If a machine tool salesman was trying to convince you to purchase a Machining Center that was constructed with air bearing movement, you would very likely have serious reservations about that machine’s ability to operate accurately and reliably. You might correctly surmise that side loading on the spindle would cause some air pads to bottom out while others open up, momentarily compromising machine geometry perhaps seriously, causing inaccuracy and potential damage to the air pads and/or the ways. The salesman would need arguments that defy the laws of physics to win you over.

Similar logic prevails when one considers CMM construction. A CMM is not normally subject to the forces induced in metal cutting, but inertial forces still contrive to alter the repeatably, straight and square characteristics which are desired in the three axes of motion.

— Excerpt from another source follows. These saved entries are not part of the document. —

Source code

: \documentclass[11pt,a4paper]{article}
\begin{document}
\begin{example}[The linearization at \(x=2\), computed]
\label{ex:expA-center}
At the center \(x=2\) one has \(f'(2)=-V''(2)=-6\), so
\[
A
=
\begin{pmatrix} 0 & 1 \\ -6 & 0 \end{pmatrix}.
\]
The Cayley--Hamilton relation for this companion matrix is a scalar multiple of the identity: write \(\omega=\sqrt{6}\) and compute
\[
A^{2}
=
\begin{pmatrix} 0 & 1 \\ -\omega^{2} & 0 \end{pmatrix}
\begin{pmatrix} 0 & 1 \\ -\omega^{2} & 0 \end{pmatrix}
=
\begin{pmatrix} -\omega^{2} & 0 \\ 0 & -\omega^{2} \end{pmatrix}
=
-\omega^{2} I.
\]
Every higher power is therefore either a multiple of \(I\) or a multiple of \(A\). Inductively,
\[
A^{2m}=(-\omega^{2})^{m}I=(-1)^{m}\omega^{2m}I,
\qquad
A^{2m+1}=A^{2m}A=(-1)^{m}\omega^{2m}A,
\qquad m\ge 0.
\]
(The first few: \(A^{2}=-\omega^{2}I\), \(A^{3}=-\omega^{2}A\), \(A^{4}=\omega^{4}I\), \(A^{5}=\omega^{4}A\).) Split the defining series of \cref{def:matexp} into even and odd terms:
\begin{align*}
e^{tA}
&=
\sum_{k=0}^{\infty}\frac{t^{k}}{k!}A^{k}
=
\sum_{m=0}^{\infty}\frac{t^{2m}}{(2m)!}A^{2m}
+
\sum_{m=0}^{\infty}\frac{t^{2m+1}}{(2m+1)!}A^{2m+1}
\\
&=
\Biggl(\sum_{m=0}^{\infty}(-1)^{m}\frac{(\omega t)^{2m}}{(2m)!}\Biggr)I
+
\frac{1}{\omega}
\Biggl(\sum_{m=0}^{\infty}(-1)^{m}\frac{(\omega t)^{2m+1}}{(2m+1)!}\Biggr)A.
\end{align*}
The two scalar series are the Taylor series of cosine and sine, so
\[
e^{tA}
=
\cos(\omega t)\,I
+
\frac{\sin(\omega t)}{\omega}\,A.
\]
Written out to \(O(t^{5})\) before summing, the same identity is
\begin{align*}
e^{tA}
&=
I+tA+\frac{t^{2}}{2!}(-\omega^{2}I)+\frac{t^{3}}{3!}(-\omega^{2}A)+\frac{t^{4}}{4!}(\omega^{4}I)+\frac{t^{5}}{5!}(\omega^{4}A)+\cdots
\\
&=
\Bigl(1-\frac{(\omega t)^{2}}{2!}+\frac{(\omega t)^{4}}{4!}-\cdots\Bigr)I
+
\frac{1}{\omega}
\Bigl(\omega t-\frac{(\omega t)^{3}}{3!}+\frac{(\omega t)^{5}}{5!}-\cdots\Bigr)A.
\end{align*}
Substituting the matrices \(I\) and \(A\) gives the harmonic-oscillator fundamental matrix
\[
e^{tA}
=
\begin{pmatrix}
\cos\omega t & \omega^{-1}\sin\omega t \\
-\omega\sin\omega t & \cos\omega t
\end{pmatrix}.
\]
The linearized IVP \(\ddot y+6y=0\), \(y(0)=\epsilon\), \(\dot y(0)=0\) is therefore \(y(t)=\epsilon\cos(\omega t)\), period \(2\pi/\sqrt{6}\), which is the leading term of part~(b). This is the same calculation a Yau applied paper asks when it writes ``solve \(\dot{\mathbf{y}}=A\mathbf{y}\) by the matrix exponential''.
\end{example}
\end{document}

CMM operation today is still, to a large extent, a manual process utilizing a touch trigger probe. Measurement is taken “on the fly” or dynamically. On a manual machine you hold the probe bar (Z-axis) and move the machine towards the work piece. If you move too fast with an air-bearing machine, with speeds we would consider normal, you will create a condition as depicted in figure 1. The air gap of some pads would compress while some open up, distorting the CMM geometry and leading to erroneous readings.



figure 1

Therefore air bearing manufacturers recommend a “settling time” to allow the machine to recover as much of this basic geometry as possible, reducing the potential for error. In our opinion, this defeats the primary purpose of a CMM, to accurately check parts as fast as possible. Some builders of air bearing CMMs instruct the user that the proper way to handle the machine is to keep the hands off the probe bar.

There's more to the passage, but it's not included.